## WHAT IS REQUIRED
The lines from the start of the listing through the line containing "## Product Specification" should be printed exactly, and no other lines should be printed.

▬▬▬▬▬▬▬▬▬▬

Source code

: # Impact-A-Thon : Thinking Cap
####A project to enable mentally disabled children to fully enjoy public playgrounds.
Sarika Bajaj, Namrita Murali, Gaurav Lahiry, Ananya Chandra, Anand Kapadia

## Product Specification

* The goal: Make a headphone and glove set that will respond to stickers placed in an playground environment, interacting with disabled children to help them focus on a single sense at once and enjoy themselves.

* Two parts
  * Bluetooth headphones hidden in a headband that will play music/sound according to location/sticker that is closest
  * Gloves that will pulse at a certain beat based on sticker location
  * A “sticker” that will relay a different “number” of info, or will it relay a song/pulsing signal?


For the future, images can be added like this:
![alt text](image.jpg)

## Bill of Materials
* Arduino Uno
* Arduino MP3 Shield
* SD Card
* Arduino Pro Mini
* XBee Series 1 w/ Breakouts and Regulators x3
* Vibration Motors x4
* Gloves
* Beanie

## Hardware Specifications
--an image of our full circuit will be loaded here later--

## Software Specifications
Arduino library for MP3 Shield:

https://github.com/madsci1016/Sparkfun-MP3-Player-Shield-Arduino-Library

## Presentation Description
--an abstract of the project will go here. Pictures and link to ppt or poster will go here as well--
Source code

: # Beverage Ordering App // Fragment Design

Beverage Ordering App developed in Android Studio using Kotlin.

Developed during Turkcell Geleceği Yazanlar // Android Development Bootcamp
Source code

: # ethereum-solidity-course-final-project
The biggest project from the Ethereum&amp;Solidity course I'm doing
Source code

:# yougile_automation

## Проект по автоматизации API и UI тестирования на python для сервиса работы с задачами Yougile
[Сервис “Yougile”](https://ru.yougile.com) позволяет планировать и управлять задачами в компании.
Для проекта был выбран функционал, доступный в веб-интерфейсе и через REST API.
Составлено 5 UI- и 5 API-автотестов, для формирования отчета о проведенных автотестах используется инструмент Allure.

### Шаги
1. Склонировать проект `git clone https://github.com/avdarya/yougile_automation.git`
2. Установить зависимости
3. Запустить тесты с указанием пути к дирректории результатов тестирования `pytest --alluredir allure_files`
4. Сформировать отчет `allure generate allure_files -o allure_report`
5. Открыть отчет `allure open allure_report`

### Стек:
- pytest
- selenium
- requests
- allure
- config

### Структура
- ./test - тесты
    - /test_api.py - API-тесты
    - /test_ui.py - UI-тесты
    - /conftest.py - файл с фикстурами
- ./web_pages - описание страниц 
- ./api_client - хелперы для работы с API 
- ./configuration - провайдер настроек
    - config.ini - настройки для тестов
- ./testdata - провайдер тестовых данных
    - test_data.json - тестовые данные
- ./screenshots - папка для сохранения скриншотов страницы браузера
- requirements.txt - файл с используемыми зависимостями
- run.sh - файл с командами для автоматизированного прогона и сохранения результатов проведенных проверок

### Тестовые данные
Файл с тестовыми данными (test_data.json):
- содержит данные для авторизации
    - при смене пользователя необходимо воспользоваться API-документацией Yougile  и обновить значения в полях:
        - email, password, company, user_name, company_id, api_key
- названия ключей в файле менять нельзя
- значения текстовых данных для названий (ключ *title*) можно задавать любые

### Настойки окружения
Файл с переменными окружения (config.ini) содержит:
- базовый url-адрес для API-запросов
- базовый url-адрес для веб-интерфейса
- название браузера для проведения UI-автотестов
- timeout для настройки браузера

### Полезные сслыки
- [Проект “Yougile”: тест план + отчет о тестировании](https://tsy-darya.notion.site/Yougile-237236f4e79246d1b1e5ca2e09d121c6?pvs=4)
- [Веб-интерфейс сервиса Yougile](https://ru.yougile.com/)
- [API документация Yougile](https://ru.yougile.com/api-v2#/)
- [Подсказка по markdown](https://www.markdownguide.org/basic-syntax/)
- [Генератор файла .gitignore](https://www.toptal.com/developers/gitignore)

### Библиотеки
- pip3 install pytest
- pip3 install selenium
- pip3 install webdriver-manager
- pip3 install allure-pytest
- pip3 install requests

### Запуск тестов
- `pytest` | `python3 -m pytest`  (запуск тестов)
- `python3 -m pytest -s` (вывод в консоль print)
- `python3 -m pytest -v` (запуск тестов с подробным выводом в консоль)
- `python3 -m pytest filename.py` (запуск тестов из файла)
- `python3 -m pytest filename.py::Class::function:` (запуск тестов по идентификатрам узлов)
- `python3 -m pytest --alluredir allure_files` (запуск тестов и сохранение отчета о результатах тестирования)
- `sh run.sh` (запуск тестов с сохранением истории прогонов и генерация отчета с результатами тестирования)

▬▬▬▬▬▬▬▬▬▬

## RESPONSE AREA
Source code

: # Impact-A-Thon : Thinking Cap
####A project to enable mentally disabled children to fully enjoy public playgrounds.
Sarika Bajaj, Namrita Murali, Gaurav Lahiry, Ananya Chandra, Anand Kapadia

## Product Specification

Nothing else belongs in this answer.